Slogans and memes are not really the point. The key issue is racism (or not) by police toward blacks, especially black men. Is it real? Yes. I know of many racist police and even a few overtly racist FBI agents, although the vast majority are not based on my experience. Many, probably most, racist officers don’t even think they are racist. They just behave towards blacks differenetly and tell racist jokes that they don’t realize are racist. The stories I’ve heard from agents in the Midwest about local police, e.g. downstate Illinois and Indiana, are especially appalling. However, it’s also true that many of the shootings or other killings by white police of black men and women were legal and reasonable.
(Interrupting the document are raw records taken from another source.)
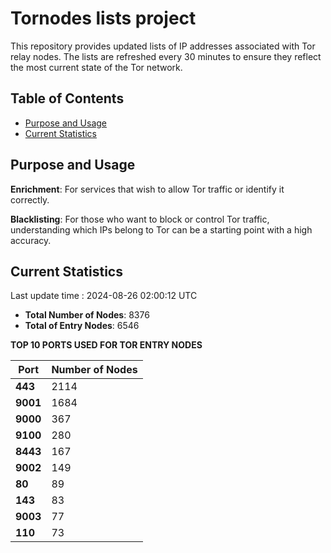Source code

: # Tornodes lists project

This repository provides updated lists of IP addresses associated with Tor relay nodes. The lists are refreshed every 30 minutes to ensure they reflect the most current state of the Tor network.

## Table of Contents

- [Purpose and Usage](#purpose-and-usage)
- [Current Statistics](#current-statistics)


## Purpose and Usage

**Enrichment**: For services that wish to allow Tor traffic or identify it correctly.

**Blacklisting**: For those who want to block or control Tor traffic, understanding which IPs belong to Tor can be a starting point with a high accuracy.

## Current Statistics

Last update time : 2024-08-26 02:00:12 UTC

- **Total Number of Nodes**: 8376
- **Total of Entry Nodes**: 6546

**TOP 10 PORTS USED FOR TOR ENTRY NODES**

| **Port** | **Number of Nodes** |
|------|-----------------|
| **443**   | 2114  |
| **9001**   | 1684  |
| **9000**   | 367  |
| **9100**   | 280  |
| **8443**   | 167  |
| **9002**   | 149  |
| **80**   | 89  |
| **143**   | 83  |
| **9003**   | 77  |
| **110**   | 73  |

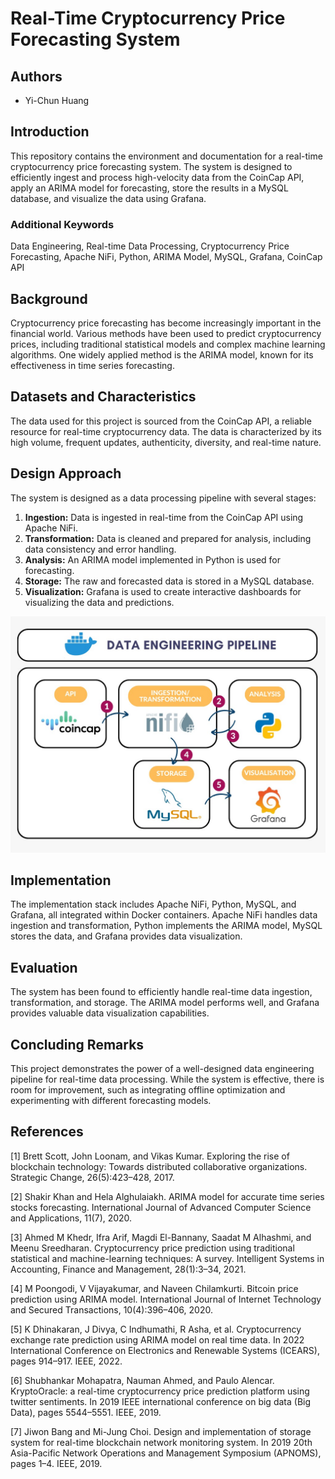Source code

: # Real-Time Cryptocurrency Price Forecasting System

## Authors
- Yi-Chun Huang

## Introduction
This repository contains the environment and documentation for a real-time cryptocurrency price forecasting system. The system is designed to efficiently ingest and process high-velocity data from the CoinCap API, apply an ARIMA model for forecasting, store the results in a MySQL database, and visualize the data using Grafana. 

### Additional Keywords
Data Engineering, Real-time Data Processing, Cryptocurrency Price Forecasting, Apache NiFi, Python, ARIMA Model, MySQL, Grafana, CoinCap API

## Background
Cryptocurrency price forecasting has become increasingly important in the financial world. Various methods have been used to predict cryptocurrency prices, including traditional statistical models and complex machine learning algorithms. One widely applied method is the ARIMA model, known for its effectiveness in time series forecasting.

## Datasets and Characteristics
The data used for this project is sourced from the CoinCap API, a reliable resource for real-time cryptocurrency data. The data is characterized by its high volume, frequent updates, authenticity, diversity, and real-time nature.

## Design Approach
The system is designed as a data processing pipeline with several stages:
1. **Ingestion:** Data is ingested in real-time from the CoinCap API using Apache NiFi.
2. **Transformation:** Data is cleaned and prepared for analysis, including data consistency and error handling.
3. **Analysis:** An ARIMA model implemented in Python is used for forecasting.
4. **Storage:** The raw and forecasted data is stored in a MySQL database.
5. **Visualization:** Grafana is used to create interactive dashboards for visualizing the data and predictions.

![Pipeline Design](images/pipeline.jpeg)

## Implementation
The implementation stack includes Apache NiFi, Python, MySQL, and Grafana, all integrated within Docker containers. Apache NiFi handles data ingestion and transformation, Python implements the ARIMA model, MySQL stores the data, and Grafana provides data visualization.

## Evaluation
The system has been found to efficiently handle real-time data ingestion, transformation, and storage. The ARIMA model performs well, and Grafana provides valuable data visualization capabilities.

## Concluding Remarks
This project demonstrates the power of a well-designed data engineering pipeline for real-time data processing. While the system is effective, there is room for improvement, such as integrating offline optimization and experimenting with different forecasting models.

## References

<a id="1">[1]</a> Brett Scott, John Loonam, and Vikas Kumar. Exploring the rise of blockchain technology: Towards distributed collaborative organizations. Strategic Change, 26(5):423–428, 2017.

<a id="2">[2]</a> Shakir Khan and Hela Alghulaiakh. ARIMA model for accurate time series stocks forecasting. International Journal of Advanced Computer Science and Applications, 11(7), 2020.

<a id="3">[3]</a> Ahmed M Khedr, Ifra Arif, Magdi El-Bannany, Saadat M Alhashmi, and Meenu Sreedharan. Cryptocurrency price prediction using traditional statistical and machine-learning techniques: A survey. Intelligent Systems in Accounting, Finance and Management, 28(1):3–34, 2021.

<a id="4">[4]</a> M Poongodi, V Vijayakumar, and Naveen Chilamkurti. Bitcoin price prediction using ARIMA model. International Journal of Internet Technology and Secured Transactions, 10(4):396–406, 2020.

<a id="5">[5]</a> K Dhinakaran, J Divya, C Indhumathi, R Asha, et al. Cryptocurrency exchange rate prediction using ARIMA model on real time data. In 2022 International Conference on Electronics and Renewable Systems (ICEARS), pages 914–917. IEEE, 2022.

<a id="6">[6]</a> Shubhankar Mohapatra, Nauman Ahmed, and Paulo Alencar. KryptoOracle: a real-time cryptocurrency price prediction platform using twitter sentiments. In 2019 IEEE international conference on big data (Big Data), pages 5544–5551. IEEE, 2019.

<a id="7">[7]</a> Jiwon Bang and Mi-Jung Choi. Design and implementation of storage system for real-time blockchain network monitoring system. In 2019 20th Asia-Pacific Network Operations and Management Symposium (APNOMS), pages 1–4. IEEE, 2019.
It’s too simplistic to say that just because an officer killed an unarmed black person, it’s due to racism, or that it’s illegal. People have a knee-jerk reaction to every such killing, immediately leaping to the defense (or offense) of one side or the other.

The Michael Brown shooting in Ferguson, MO, for example, which started off the movement, was justified in my opinion. Brown was a strong-arm robber who refused commands by the officer and in fact reached into the squad car to try to take the weapon of the officer just as he had taken cigarillos from the store he had robbed. Brown weighed almost 300 pounds, about 80 pounds more than the officer and it’s reasonable to assume he would have killed the officer with his own gunĀ  had he succeeded. The officer managed to retain control of the gun and shot Brown in the hand during the struggle, then chased him outside the vehicle. Brown turned to face him and the officer shot him again, killing him when Brown refused to obey commands. He did not shoot him in the back as has been alleged by some. Although he was unarmed, he had tried to arm himself to attack the officer. Brown had attacked a police officer with deadly force and was trying to escape. A peace officer, unlike a civilian, has a duty to arrest criminals and protect the public, so allowing Brown to go would have been a dereliction of duty and Brown’s refusal to comply posed a real threat to him. I don’t believe race had anything to do with it. In my case with the muggers, I had no such affirmative duty since I was off-duty and robbery is not a federal crime within my jurisdiction as an FBI agent in any event, any more than giving out parking tickets would be, so I would not have been justified once they turned and left.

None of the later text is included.